I been looking in many places in internet, in integral tables, and I couldn't find anything similar, of course I am not pretending to find this exact integral, but I was hopping to find something similar, anyway, that didn't happen. Also numerical integration of this expression converges to finite values for different sets of parameters.

I think that trying to solve this integral without a change of variables probably is not possible, or at least to me, so I used the following change of variables that seem to simplify a little bit the original integral. $$ s = e^{-\theta t} $$ and so $t=-\log{s}/\theta$ and $dt = -\frac{1}{\theta s} ds$ and the new limit of integration is $s \in (1,0)$

so the new integral is

$$ \int_1^{0} \frac{1}{\sqrt{a / \theta (1-s^2)} } \exp \left\{ - \frac{[x+\omega/\theta \log(s)+x_0 (1-s) ]^2 }{a/\theta(1-s^2)} \right\} (-\frac{1}{\theta s})ds $$ Both limits $\lim_{t \to 0}$ and $\lim_{t \to \infty}$ of the original integrand are $0$, and also $\lim_{s \to 0}$ and $\lim_{s \to 1}$ are $0$.
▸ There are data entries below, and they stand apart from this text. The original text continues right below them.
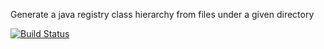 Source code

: Generate a java registry class hierarchy from files under a given directory

[![Build Status](http://ci.mbenabda.com/api/v1/teams/main/pipelines/files-registry-maven-plugin-master/jobs/files-registry-maven-plugin-master/badge)](http://ci.mbenabda.com/teams/main/pipelines/files-registry-maven-plugin-master)
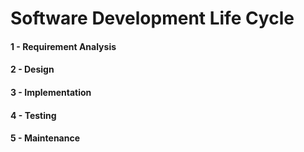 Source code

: # Software Development Life Cycle
#### 1 - Requirement Analysis
#### 2 - Design
#### 3 - Implementation
#### 4 - Testing
#### 5 - Maintenance
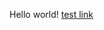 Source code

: Hello world!
[test link](https://github.com/rsgccs/visualizing-tweets/blob/37c52367de457bc9ae25dade0d2e4b4c2a3f7f03/trending_topics_visualizer/trending_topics_visualizer.pde#L28-L30) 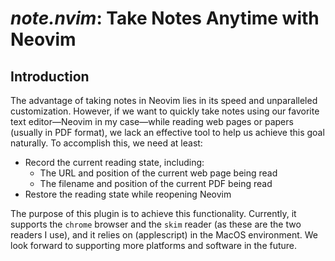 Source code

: # *note.nvim*: Take Notes Anytime with Neovim

## Introduction

The advantage of taking notes in Neovim lies in its speed and unparalleled customization. However, if we want to quickly take notes using our favorite text editor—Neovim in my case—while reading web pages or papers (usually in PDF format), we lack an effective tool to help us achieve this goal naturally. To accomplish this, we need at least:

* Record the current reading state, including:
  * The URL and position of the current web page being read
  * The filename and position of the current PDF being read
* Restore the reading state while reopening Neovim

The purpose of this plugin is to achieve this functionality. Currently, it supports the `chrome` browser and the `skim` reader (as these are the two readers I use), and it relies on (applescript) in the MacOS environment. We look forward to supporting more platforms and software in the future.
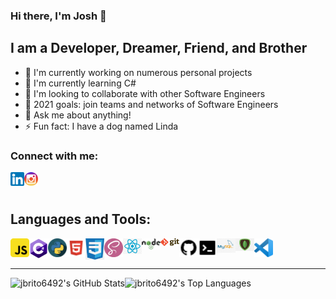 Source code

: ### Hi there, I'm Josh 👋

## I am a Developer, Dreamer, Friend, and Brother

- 🔭 I'm currently working on numerous personal projects
- 🌱 I'm currently learning C#
- 💪 I'm looking to collaborate with other Software Engineers
- 👥 2021 goals: join teams and networks of Software Engineers
- 💬 Ask me about anything!
- ⚡ Fun fact: I have a dog named Linda

### Connect with me:

[<img align="left" alt="LinkedIn" width="22px" src="./assets/linkedin.png"/>][linkedin]
[<img align="left" alt="Instagram" width="22px" src="./assets/instagram.png"/>][instagram]

<br />
<br />

## Languages and Tools:

[<img align="left" alt="JavaScript" width="30px" src="./assets/javascript.png" />][logo]
[<img align="left" alt="C#" width="30px" src="./assets/csharp.png" />][logo]
[<img align="left" alt="Python" width="30px" src="./assets/python.png" />][logo]
[<img align="left" alt="HTML" width="30px" src="./assets/html.png" />][logo]
[<img align="left" alt="CSS" width="30px" src="./assets/css.png" />][logo]
[<img align="left" alt="SASS" width="30px" src="./assets/sass.png" />][logo]
[<img align="left" alt="React" width="30px" src="./assets/react.png" />][logo]
[<img align="left" alt="Node" width="30px" src="./assets/nodejs.png" />][logo]
[<img align="left" alt="Git" width="30px" src="./assets/git.png" />][logo]
[<img align="left" alt="GitHub" width="30px" src="./assets/github.png" />][logo]
[<img align="left" alt="CommandLine" width="30px" src="./assets/commandline.png" />][logo]
[<img align="left" alt="MySQL" width="30px" src="./assets/mysql.png" />][logo]
[<img align="left" alt="MongoDB" width="30px" src="./assets/mongodb.png" />][logo]
[<img align="left" alt="VisualStudioCode" width="30px" src="./assets/vscode.png" />][logo]

<br />
<br />

---

<img align="left" alt="jbrito6492's GitHub Stats" src="https://github-readme-stats.vercel.app/api?username=Jbrito6492&show_icons=true&hide_border=true" />
<img align="left" alt="jbrito6492's Top Languages" src="https://github-readme-stats.vercel.app/api/top-langs/?username=jbrito6492&show_icons=true&hide_border=true" />

<!-- ## Latest Blog Posts -->
<!-- BLOG-POST-LIST:START -->
<!-- BLOG-POST-LIST:END -->

[linkedin]: https://linkedin.com/in/jbrito6492
[instagram]: https://www.instagram.com/jxbri24
[themove]: https://github.com/Jbrito6492/MVP
[logo]: #
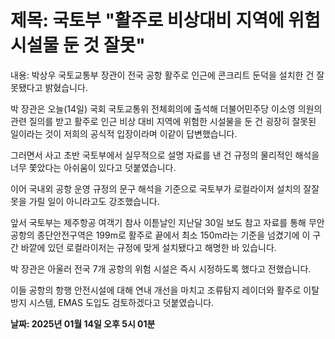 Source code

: # **제목: 국토부 "활주로 비상대비 지역에 위험 시설물 둔 것 잘못"**

  내용: 박상우 국토교통부 장관이 전국 공항 활주로 인근에 콘크리트 둔덕을 설치한 건 잘못됐다고 밝혔습니다. 

박 장관은 오늘(14일) 국회 국토교통위 전체회의에 출석해 더불어민주당 이소영 의원의 관련 질의를 받고 활주로 인근 비상 대비 지역에 위험한 시설물을 둔 건 굉장히 잘못된 일이라는 것이 저희의 공식적 입장이라며 이같이 답변했습니다. 

그러면서 사고 초반 국토부에서 실무적으로 설명 자료를 낸 건 규정의 물리적인 해석을 너무 쫓았다는 아쉬움이 있다고 덧붙였습니다. 

이어 국내외 공항 운영 규정의 문구 해석을 기준으로 국토부가 로컬라이저 설치의 잘잘못을 가릴 일이 아니라고도 강조했습니다. 

앞서 국토부는 제주항공 여객기 참사 이튿날인 지난달 30일 보도 참고 자료를 통해 무안공항의 종단안전구역은 199m로 활주로 끝에서 최소 150m라는 기준을 넘겼기에 이 구간 바깥에 있던 로컬라이저는 규정에 맞게 설치됐다고 해명한 바 있습니다. 

박 장관은 아울러 전국 7개 공항의 위험 시설은 즉시 시정하도록 했다고 전했습니다. 

이들 공항의 항행 안전시설에 대해 연내 개선을 마치고 조류탐지 레이더와 활주로 이탈 방지 시스템, EMAS 도입도 검토하겠다고 덧붙였습니다.

  **날짜: 2025년 01월 14일 오후 5시 01분**
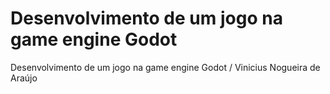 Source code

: # Desenvolvimento de um jogo na game engine Godot
 Desenvolvimento de um jogo na game engine Godot / Vinicius Nogueira de Araújo
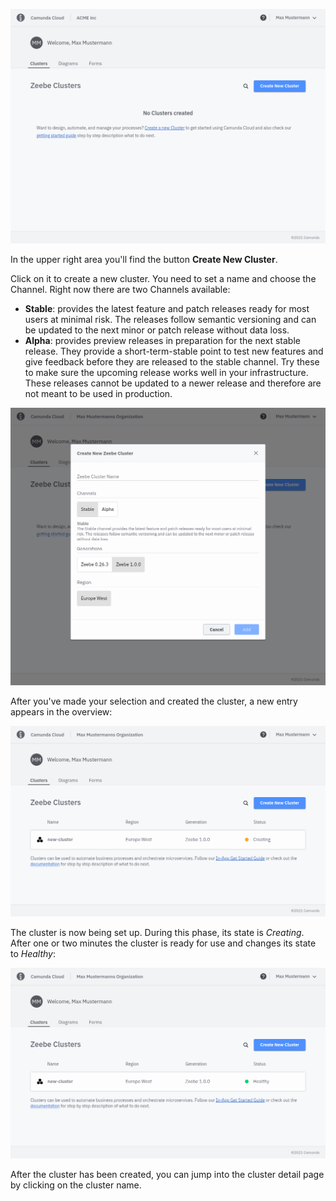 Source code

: ---
---

![cluster-creating](./img/cluster-overview-empty.png)

In the upper right area you'll find the button **Create New Cluster**.

Click on it to create a new cluster. You need to set a name and choose the Channel. Right now there are two Channels available:

- **Stable**: provides the latest feature and patch releases ready for most users at minimal risk. The releases follow semantic versioning and can be updated to the next minor or patch release without data loss.
- **Alpha**: provides preview releases in preparation for the next stable release. They provide a short-term-stable point to test new features and give feedback before they are released to the stable channel. Try these to make sure the upcoming release works well in your infrastructure. These releases cannot be updated to a newer release and therefore are not meant to be used in production.

![cluster-creating-modal](./img/cluster-creating-modal.png)

After you've made your selection and created the cluster, a new entry appears in the overview:

![cluster-creating](./img/cluster-overview-new-cluster-creating.png)

The cluster is now being set up. During this phase, its state is _Creating_. After one or two minutes the cluster is ready for use and changes its state to _Healthy_:

![cluster-healthy](./img/cluster-overview-new-cluster-healthy.png)

After the cluster has been created, you can jump into the cluster detail page by clicking on the cluster name.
I think that the advantage of this change of variables is that this makes me remind the kind of integrals that can be solved using the Residues theorem, but I am stuck here cause I have some doubts. These are my questions/doubts.

i) do you think that there is a better change of variables or another way to solve the original integral without using the residues theorem. Or do you suggest another changes of variables in which the expression becomes even simpler?

ii) In case that you agree that I can use this change of variables and the residues theorem, which is the right close curve that I should use in order to apply the theorem. I used residues theorem to solve improper integrals but I don't know if I can use it for this particular case. In my integration domain there are two simple poles at $s=0$ and at $s=1$.

well, that's all, any piece of help will be really appreciated.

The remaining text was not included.